▼

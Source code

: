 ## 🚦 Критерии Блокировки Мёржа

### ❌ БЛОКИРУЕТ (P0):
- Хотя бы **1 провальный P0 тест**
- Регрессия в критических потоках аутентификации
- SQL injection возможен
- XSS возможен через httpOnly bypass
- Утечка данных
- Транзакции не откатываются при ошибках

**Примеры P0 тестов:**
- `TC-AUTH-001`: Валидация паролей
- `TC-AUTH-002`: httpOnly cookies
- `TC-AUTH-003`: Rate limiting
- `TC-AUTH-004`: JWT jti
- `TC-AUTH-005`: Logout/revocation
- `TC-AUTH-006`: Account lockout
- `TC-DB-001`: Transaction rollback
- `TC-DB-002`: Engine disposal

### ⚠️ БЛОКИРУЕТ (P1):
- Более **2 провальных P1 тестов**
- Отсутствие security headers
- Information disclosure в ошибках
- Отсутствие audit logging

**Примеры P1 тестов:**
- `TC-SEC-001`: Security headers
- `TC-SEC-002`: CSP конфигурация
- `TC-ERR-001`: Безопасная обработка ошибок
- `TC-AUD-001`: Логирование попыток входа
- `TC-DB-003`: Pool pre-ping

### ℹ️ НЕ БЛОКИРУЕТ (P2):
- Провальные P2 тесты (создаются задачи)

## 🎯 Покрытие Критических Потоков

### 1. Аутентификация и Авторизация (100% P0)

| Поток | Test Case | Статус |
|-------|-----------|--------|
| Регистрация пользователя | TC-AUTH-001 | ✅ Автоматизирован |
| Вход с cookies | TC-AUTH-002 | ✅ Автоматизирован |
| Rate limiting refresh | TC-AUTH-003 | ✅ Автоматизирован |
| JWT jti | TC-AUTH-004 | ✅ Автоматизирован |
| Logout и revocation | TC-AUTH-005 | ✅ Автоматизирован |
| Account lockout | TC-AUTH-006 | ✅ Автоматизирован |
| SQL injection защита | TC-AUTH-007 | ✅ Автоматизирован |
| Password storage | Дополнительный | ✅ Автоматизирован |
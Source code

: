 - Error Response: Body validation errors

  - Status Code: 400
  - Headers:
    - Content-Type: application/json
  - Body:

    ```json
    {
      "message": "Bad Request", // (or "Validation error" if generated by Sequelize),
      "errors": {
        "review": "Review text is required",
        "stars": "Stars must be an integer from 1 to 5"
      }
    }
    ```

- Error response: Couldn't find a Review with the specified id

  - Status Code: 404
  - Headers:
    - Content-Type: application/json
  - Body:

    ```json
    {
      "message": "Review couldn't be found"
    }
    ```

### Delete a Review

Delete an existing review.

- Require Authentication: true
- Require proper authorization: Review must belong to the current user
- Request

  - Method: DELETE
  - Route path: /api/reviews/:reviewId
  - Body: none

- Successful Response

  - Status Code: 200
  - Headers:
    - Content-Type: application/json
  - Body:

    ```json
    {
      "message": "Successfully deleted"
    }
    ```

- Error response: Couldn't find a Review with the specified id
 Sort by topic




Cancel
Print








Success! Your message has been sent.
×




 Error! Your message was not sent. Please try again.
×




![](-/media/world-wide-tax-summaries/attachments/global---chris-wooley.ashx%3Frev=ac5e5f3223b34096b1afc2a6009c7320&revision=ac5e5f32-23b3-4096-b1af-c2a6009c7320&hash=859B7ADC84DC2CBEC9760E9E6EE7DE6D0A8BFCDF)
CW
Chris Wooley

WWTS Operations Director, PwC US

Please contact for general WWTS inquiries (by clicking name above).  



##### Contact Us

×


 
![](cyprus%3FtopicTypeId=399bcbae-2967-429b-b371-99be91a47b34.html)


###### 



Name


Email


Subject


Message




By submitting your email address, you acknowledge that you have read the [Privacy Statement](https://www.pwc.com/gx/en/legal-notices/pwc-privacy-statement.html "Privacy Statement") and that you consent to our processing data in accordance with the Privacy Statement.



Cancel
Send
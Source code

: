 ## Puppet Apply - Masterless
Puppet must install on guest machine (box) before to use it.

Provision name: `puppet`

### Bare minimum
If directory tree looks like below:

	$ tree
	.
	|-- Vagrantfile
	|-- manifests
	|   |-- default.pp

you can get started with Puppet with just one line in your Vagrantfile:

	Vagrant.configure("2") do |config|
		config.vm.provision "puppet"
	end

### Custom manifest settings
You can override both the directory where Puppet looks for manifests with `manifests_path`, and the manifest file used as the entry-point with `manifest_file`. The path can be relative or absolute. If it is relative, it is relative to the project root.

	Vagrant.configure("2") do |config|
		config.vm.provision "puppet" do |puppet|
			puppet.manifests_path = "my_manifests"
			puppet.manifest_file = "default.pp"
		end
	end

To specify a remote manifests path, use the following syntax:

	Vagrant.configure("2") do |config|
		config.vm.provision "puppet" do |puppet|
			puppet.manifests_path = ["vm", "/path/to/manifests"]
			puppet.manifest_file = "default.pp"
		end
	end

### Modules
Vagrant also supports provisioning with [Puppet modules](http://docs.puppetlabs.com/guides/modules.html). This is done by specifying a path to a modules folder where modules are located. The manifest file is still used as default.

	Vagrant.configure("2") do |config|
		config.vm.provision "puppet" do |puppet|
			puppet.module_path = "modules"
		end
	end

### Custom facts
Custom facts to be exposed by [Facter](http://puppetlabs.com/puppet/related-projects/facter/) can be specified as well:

▲

Copy out each line of the data containing the string "Отсутствие".

SOLUTION -
- Отсутствие security headers
- Отсутствие audit logging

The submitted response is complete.